В середине XVI столетия управление Пермью Великой осуществлялось царским наместником. 30 апреля 1553 г. в Чердыни в церкви Варлаама-чудотворца сгорела хранившаяся там уставная грамота, данная центральной властью жителям Перми Великой и предусматривавшая порядок взаимоотношений наместника с населением. Челобитная посадских и уездных людей о возобновлении уставной грамоты была уважена в Москве, и в Чердынь отправили грамоту, датированную 26 декабря 1553 г.9 Этот документ, в частности, указывает на достаточно устойчивые экономические связи Пермского края с уездами Поморья (упоминаются «устюжана», «вычегжана» и «вятчана», приезжавшие торговать в пермские места), а также с народами Урала и Западной Сибири (грамота называет вогуличей и остяков, знает торговлю на Тюменском волоке, под которым, по-видимому, разумелся позднейший Тагильский волок)10. Задолго до похода Ермака Пермь Великая выполняла роль связующего звена между Севером России и Западной Сибирью. По Печоре и ее притокам шли давние пути в Сибирь, обстоятельно описанные С. В. Бахрушиным11.

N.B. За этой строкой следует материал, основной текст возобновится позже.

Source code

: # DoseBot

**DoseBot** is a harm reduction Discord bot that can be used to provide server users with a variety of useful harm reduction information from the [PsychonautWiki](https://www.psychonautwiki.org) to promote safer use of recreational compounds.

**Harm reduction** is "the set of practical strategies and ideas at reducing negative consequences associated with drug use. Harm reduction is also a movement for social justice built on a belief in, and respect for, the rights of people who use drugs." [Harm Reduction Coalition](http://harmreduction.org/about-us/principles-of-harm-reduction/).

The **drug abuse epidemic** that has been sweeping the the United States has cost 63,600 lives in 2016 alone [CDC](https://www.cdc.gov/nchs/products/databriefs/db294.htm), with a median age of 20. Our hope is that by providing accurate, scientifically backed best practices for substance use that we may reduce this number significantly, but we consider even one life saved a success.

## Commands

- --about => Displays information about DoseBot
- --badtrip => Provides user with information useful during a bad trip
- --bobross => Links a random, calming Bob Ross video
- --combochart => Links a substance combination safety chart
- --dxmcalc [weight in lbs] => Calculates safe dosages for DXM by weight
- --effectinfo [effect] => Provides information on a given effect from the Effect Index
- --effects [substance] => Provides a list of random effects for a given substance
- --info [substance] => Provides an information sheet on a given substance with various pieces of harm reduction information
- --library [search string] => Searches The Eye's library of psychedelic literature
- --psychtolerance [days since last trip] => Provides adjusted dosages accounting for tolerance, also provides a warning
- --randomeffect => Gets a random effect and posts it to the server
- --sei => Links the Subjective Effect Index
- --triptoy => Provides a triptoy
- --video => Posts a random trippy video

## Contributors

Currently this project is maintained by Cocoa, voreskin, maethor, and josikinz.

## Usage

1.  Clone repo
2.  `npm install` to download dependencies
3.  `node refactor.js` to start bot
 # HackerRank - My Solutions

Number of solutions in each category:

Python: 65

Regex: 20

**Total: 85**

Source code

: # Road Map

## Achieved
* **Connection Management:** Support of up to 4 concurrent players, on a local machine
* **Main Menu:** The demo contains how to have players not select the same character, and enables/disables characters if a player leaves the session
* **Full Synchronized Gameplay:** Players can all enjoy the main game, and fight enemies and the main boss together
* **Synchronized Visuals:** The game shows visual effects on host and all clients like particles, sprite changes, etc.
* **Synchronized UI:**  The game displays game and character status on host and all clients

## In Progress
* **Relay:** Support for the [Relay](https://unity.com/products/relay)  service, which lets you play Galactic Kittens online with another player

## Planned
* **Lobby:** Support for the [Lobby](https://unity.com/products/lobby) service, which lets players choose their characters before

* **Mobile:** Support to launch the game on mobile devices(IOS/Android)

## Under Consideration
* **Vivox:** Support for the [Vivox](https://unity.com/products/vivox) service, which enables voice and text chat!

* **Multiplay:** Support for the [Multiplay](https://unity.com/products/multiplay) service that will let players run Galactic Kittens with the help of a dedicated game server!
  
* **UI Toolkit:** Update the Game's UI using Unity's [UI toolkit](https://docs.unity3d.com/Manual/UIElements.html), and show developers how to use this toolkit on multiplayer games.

Роль уральских владений России в качестве опорной базы для продвижения в Сибирь особенно возросла после падения Казанского и Астраханского ханств. Взятие Казани русской ратью имело исключительно сильное влияние на соседние восточные народы, оно уже тогда получило широкий отклик и приобрело значение события чрезвычайной международной важности. Башкирские шежере различных племен и родов запечатлели этот факт, послуживший своеобразной хронологической гранью для последующего летосчисления12. К 1557 г. произошло присоединение большей части Башкирии к Русскому государству. В 1558 г. подданными русского царя стали удмурты13. Не случайно именно после 1552 г. активизировались дипломатические отношения России с народами Северного Кавказа, ставшими жертвой военного конфликта между Турцией и Ираном, а в 1557 г. был решен положительно вопрос о принятии Кабарды в подданство России14. С того же 1557 г. могут быть отмечены отношения зависимости от Русского государства орды Больших ногаев, сотрясаемой внутренними усобицами и затем распавшейся15.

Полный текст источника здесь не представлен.